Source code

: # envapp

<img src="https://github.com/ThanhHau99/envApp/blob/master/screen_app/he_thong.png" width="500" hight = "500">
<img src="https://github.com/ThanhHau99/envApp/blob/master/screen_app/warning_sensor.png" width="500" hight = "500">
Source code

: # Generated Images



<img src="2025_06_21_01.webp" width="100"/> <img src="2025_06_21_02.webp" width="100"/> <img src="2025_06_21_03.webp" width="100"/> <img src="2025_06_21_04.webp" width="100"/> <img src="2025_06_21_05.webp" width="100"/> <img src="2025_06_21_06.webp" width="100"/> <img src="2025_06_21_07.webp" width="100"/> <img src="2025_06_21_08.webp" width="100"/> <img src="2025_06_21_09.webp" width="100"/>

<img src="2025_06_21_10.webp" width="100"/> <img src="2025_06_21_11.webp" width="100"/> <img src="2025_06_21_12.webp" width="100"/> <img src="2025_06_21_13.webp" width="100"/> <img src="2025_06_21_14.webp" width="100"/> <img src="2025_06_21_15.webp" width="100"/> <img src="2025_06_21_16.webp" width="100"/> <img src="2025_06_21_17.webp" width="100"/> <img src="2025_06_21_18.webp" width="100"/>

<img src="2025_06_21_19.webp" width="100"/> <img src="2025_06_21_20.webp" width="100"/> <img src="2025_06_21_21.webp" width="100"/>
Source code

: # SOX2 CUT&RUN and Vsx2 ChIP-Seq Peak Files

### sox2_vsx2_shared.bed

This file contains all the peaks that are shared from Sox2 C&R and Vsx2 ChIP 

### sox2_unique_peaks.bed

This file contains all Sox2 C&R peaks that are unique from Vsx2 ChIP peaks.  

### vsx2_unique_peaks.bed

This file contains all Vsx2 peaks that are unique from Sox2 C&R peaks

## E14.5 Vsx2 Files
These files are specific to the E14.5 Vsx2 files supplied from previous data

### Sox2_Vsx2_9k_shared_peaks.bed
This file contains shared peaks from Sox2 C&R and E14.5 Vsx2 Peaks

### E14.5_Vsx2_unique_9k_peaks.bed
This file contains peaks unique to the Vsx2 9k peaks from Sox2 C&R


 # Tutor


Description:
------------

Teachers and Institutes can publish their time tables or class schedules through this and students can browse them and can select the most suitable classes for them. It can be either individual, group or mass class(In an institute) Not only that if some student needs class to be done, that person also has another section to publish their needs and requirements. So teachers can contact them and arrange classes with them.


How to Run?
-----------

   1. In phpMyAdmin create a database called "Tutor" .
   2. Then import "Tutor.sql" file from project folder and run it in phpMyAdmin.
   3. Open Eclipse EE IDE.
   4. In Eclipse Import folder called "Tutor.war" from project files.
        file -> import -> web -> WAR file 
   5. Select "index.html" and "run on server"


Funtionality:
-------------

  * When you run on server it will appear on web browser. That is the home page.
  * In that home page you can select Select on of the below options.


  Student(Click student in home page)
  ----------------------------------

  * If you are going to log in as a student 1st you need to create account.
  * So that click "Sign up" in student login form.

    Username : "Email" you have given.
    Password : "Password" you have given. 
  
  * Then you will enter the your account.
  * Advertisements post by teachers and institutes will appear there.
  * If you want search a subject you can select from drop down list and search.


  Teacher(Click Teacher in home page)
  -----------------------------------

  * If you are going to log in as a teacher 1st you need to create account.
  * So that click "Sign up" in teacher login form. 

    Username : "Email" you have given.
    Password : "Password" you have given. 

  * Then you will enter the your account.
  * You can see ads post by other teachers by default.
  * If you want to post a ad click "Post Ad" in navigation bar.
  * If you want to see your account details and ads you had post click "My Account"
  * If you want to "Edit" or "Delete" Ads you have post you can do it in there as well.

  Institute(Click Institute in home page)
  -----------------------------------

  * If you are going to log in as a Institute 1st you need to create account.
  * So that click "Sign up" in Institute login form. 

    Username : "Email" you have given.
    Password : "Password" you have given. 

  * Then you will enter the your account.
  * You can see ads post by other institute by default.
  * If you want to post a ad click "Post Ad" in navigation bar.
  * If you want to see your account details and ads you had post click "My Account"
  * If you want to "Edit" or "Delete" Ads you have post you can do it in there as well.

[TASK INSTRUCTIONS] Transcribe, exactly and completely, all of the entries.

[TASK RESULT]
Source code

: # envapp

<img src="https://github.com/ThanhHau99/envApp/blob/master/screen_app/he_thong.png" width="500" hight = "500">
<img src="https://github.com/ThanhHau99/envApp/blob/master/screen_app/warning_sensor.png" width="500" hight = "500">
Source code

: # Generated Images



<img src="2025_06_21_01.webp" width="100"/> <img src="2025_06_21_02.webp" width="100"/> <img src="2025_06_21_03.webp" width="100"/> <img src="2025_06_21_04.webp" width="100"/> <img src="2025_06_21_05.webp" width="100"/> <img src="2025_06_21_06.webp" width="100"/> <img src="2025_06_21_07.webp" width="100"/> <img src="2025_06_21_08.webp" width="100"/> <img src="2025_06_21_09.webp" width="100"/>

<img src="2025_06_21_10.webp" width="100"/> <img src="2025_06_21_11.webp" width="100"/> <img src="2025_06_21_12.webp" width="100"/> <img src="2025_06_21_13.webp" width="100"/> <img src="2025_06_21_14.webp" width="100"/> <img src="2025_06_21_15.webp" width="100"/> <img src="2025_06_21_16.webp" width="100"/> <img src="2025_06_21_17.webp" width="100"/> <img src="2025_06_21_18.webp" width="100"/>

<img src="2025_06_21_19.webp" width="100"/> <img src="2025_06_21_20.webp" width="100"/> <img src="2025_06_21_21.webp" width="100"/>
Source code

: # SOX2 CUT&RUN and Vsx2 ChIP-Seq Peak Files

### sox2_vsx2_shared.bed

This file contains all the peaks that are shared from Sox2 C&R and Vsx2 ChIP 

### sox2_unique_peaks.bed

This file contains all Sox2 C&R peaks that are unique from Vsx2 ChIP peaks.  

### vsx2_unique_peaks.bed

This file contains all Vsx2 peaks that are unique from Sox2 C&R peaks

## E14.5 Vsx2 Files
These files are specific to the E14.5 Vsx2 files supplied from previous data

### Sox2_Vsx2_9k_shared_peaks.bed
This file contains shared peaks from Sox2 C&R and E14.5 Vsx2 Peaks

### E14.5_Vsx2_unique_9k_peaks.bed
This file contains peaks unique to the Vsx2 9k peaks from Sox2 C&R


 # Tutor


Description:
------------

Teachers and Institutes can publish their time tables or class schedules through this and students can browse them and can select the most suitable classes for them. It can be either individual, group or mass class(In an institute) Not only that if some student needs class to be done, that person also has another section to publish their needs and requirements. So teachers can contact them and arrange classes with them.


How to Run?
-----------

   1. In phpMyAdmin create a database called "Tutor" .
   2. Then import "Tutor.sql" file from project folder and run it in phpMyAdmin.
   3. Open Eclipse EE IDE.
   4. In Eclipse Import folder called "Tutor.war" from project files.
        file -> import -> web -> WAR file 
   5. Select "index.html" and "run on server"


Funtionality:
-------------

  * When you run on server it will appear on web browser. That is the home page.
  * In that home page you can select Select on of the below options.


  Student(Click student in home page)
  ----------------------------------

  * If you are going to log in as a student 1st you need to create account.
  * So that click "Sign up" in student login form.

    Username : "Email" you have given.
    Password : "Password" you have given. 
  
  * Then you will enter the your account.
  * Advertisements post by teachers and institutes will appear there.
  * If you want search a subject you can select from drop down list and search.


  Teacher(Click Teacher in home page)
  -----------------------------------

  * If you are going to log in as a teacher 1st you need to create account.
  * So that click "Sign up" in teacher login form. 

    Username : "Email" you have given.
    Password : "Password" you have given. 

  * Then you will enter the your account.
  * You can see ads post by other teachers by default.
  * If you want to post a ad click "Post Ad" in navigation bar.
  * If you want to see your account details and ads you had post click "My Account"
  * If you want to "Edit" or "Delete" Ads you have post you can do it in there as well.

  Institute(Click Institute in home page)
  -----------------------------------

  * If you are going to log in as a Institute 1st you need to create account.
  * So that click "Sign up" in Institute login form. 

    Username : "Email" you have given.
    Password : "Password" you have given. 

  * Then you will enter the your account.
  * You can see ads post by other institute by default.
  * If you want to post a ad click "Post Ad" in navigation bar.
  * If you want to see your account details and ads you had post click "My Account"
  * If you want to "Edit" or "Delete" Ads you have post you can do it in there as well.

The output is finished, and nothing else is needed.